My name is Sofie Robinson. I was born in New York City, but I grew up and still live in Boston. I’ve played competitive golf since I was nine after starting with my grandparents. I am also the keyboardist in a rock band, Crash Course.
I wrote this essay for my junior year English class. My grandfather and I have always been close, but our beliefs (particularly in terms of politics) tend to differ. It’s been difficult for us to understand one another’s point of view, but writing this essay helped me understand that our experiences shape our beliefs, and because we have had very different experiences, naturally, our beliefs diverge. Over the years, I’ve found myself much more able to understand his perspective, and I have a great deal of respect for why he thinks the way he does.

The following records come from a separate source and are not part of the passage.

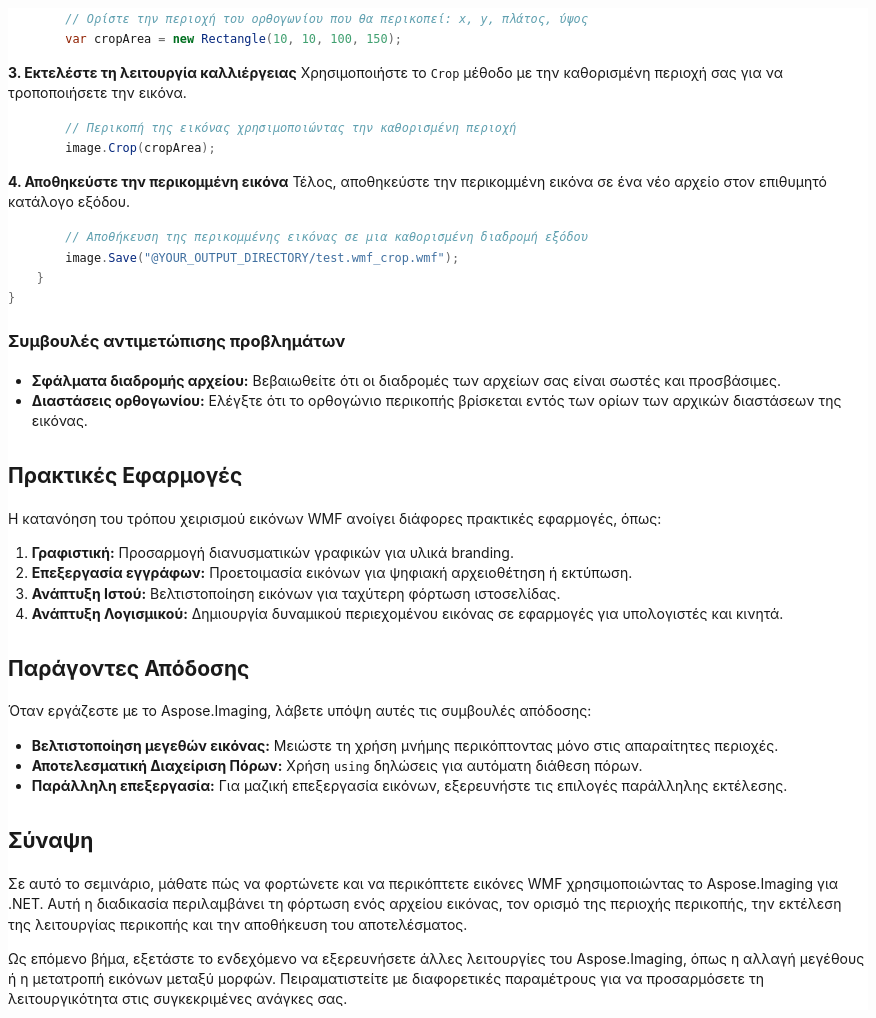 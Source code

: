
 ```csharp
        // Ορίστε την περιοχή του ορθογωνίου που θα περικοπεί: x, y, πλάτος, ύψος
        var cropArea = new Rectangle(10, 10, 100, 150);
```

**3. Εκτελέστε τη λειτουργία καλλιέργειας**
Χρησιμοποιήστε το `Crop` μέθοδο με την καθορισμένη περιοχή σας για να τροποποιήσετε την εικόνα.

```csharp
        // Περικοπή της εικόνας χρησιμοποιώντας την καθορισμένη περιοχή
        image.Crop(cropArea);
```

**4. Αποθηκεύστε την περικομμένη εικόνα**
Τέλος, αποθηκεύστε την περικομμένη εικόνα σε ένα νέο αρχείο στον επιθυμητό κατάλογο εξόδου.

```csharp
        // Αποθήκευση της περικομμένης εικόνας σε μια καθορισμένη διαδρομή εξόδου
        image.Save("@YOUR_OUTPUT_DIRECTORY/test.wmf_crop.wmf");
    }
}
```

### Συμβουλές αντιμετώπισης προβλημάτων
- **Σφάλματα διαδρομής αρχείου:** Βεβαιωθείτε ότι οι διαδρομές των αρχείων σας είναι σωστές και προσβάσιμες.
- **Διαστάσεις ορθογωνίου:** Ελέγξτε ότι το ορθογώνιο περικοπής βρίσκεται εντός των ορίων των αρχικών διαστάσεων της εικόνας.

## Πρακτικές Εφαρμογές
Η κατανόηση του τρόπου χειρισμού εικόνων WMF ανοίγει διάφορες πρακτικές εφαρμογές, όπως:
1. **Γραφιστική:** Προσαρμογή διανυσματικών γραφικών για υλικά branding.
2. **Επεξεργασία εγγράφων:** Προετοιμασία εικόνων για ψηφιακή αρχειοθέτηση ή εκτύπωση.
3. **Ανάπτυξη Ιστού:** Βελτιστοποίηση εικόνων για ταχύτερη φόρτωση ιστοσελίδας.
4. **Ανάπτυξη Λογισμικού:** Δημιουργία δυναμικού περιεχομένου εικόνας σε εφαρμογές για υπολογιστές και κινητά.

## Παράγοντες Απόδοσης
Όταν εργάζεστε με το Aspose.Imaging, λάβετε υπόψη αυτές τις συμβουλές απόδοσης:
- **Βελτιστοποίηση μεγεθών εικόνας:** Μειώστε τη χρήση μνήμης περικόπτοντας μόνο στις απαραίτητες περιοχές.
- **Αποτελεσματική Διαχείριση Πόρων:** Χρήση `using` δηλώσεις για αυτόματη διάθεση πόρων.
- **Παράλληλη επεξεργασία:** Για μαζική επεξεργασία εικόνων, εξερευνήστε τις επιλογές παράλληλης εκτέλεσης.

## Σύναψη
Σε αυτό το σεμινάριο, μάθατε πώς να φορτώνετε και να περικόπτετε εικόνες WMF χρησιμοποιώντας το Aspose.Imaging για .NET. Αυτή η διαδικασία περιλαμβάνει τη φόρτωση ενός αρχείου εικόνας, τον ορισμό της περιοχής περικοπής, την εκτέλεση της λειτουργίας περικοπής και την αποθήκευση του αποτελέσματος.

Ως επόμενο βήμα, εξετάστε το ενδεχόμενο να εξερευνήσετε άλλες λειτουργίες του Aspose.Imaging, όπως η αλλαγή μεγέθους ή η μετατροπή εικόνων μεταξύ μορφών. Πειραματιστείτε με διαφορετικές παραμέτρους για να προσαρμόσετε τη λειτουργικότητα στις συγκεκριμένες ανάγκες σας.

“What do you want to be when you grow up?” The question seems simple enough, but I never know how to respond— my answers range from ‘civil rights lawyer’ to ‘songwriter.’ So when my grandfather, a proud scientist, asked me this question one morning over breakfast, I gave him something in between: a journalist. “Are you sure?” he inquired, genuinely skeptical. And he rattled off everything he always does. Doctors get paid more. Writing careers are too risky. Why not be an engineer? Most engineers have fixed entry salaries. Tired of hearing the same things I’d heard ten times before, I groaned pointedly and rolled my eyes. He looked up from his plate, his face riddled with what I mistook for anger. Instead of the scolding I anticipated, though, he took a deep breath. And it all came spilling out.
He walked to school every day with no shoes. He came home and cultivated land that was not his own to provide food that was not his to consume. His family’s wood-and-cardboard house would blow over several times a year in a typhoon; he would rebuild it. I surveyed the home we sat in. The heat suddenly felt warmer; the lights shone brighter; the walls seemed thicker and sturdier.
He continued. He had five brothers, but by the time he was fourteen, he had none. His father gambled away the family’s already paper-thin funds, and by the time they were finally dealt a good hand, his father had folded, his will to live stripped away by his addiction. What was once a family of seven had dwindled down to only a family of two, but my grandfather saw an opportunity in the cards he was dealt: an application for a full scholarship to National Taiwan University. And he hit the jackpot; a Ph.D., a distinguished professorship, a happy marriage, and two children followed.
But I didn’t care to hear his life’s sob story. “I want a job where I can help others,” I retorted, and, glowing with my ten-year-old supposition of moral superiority, I informed him, “Money is not everything.”
“It is when you don’t have any,” he replied. I was silent. I knew that his words had been profound in some way — I just didn’t quite understand how.
Now, seven years later, I do. Education, to him, is survival. It’s the proven route to individual success and happiness, and it’s the way to make money and live a comfortable life. Of course he would be worried if I chose to abandon the proven, ‘safe’ path of science and medicine in favor of the supposedly uncharted territory of the humanities. But I wish he could see that I am not dismissing his emphasis on education; I just see it differently. As someone fortunate enough to have the financial security that he didn’t, education, for me, is not a matter of life or death, of escaping poverty or staying in it forever. Though education will undoubtedly provide me with opportunities for economic and material success, my preexisting privilege allows me to prioritize broader social change with the knowledge I gain. I wish my grandfather could take a step back and see that, without his even realizing, his education actually has helped others — yes, he created a stable life for himself, but he also passed down to me the privilege he never had. Because of him, I have the luxury of seeing education not as a necessity but as a tool to change the world.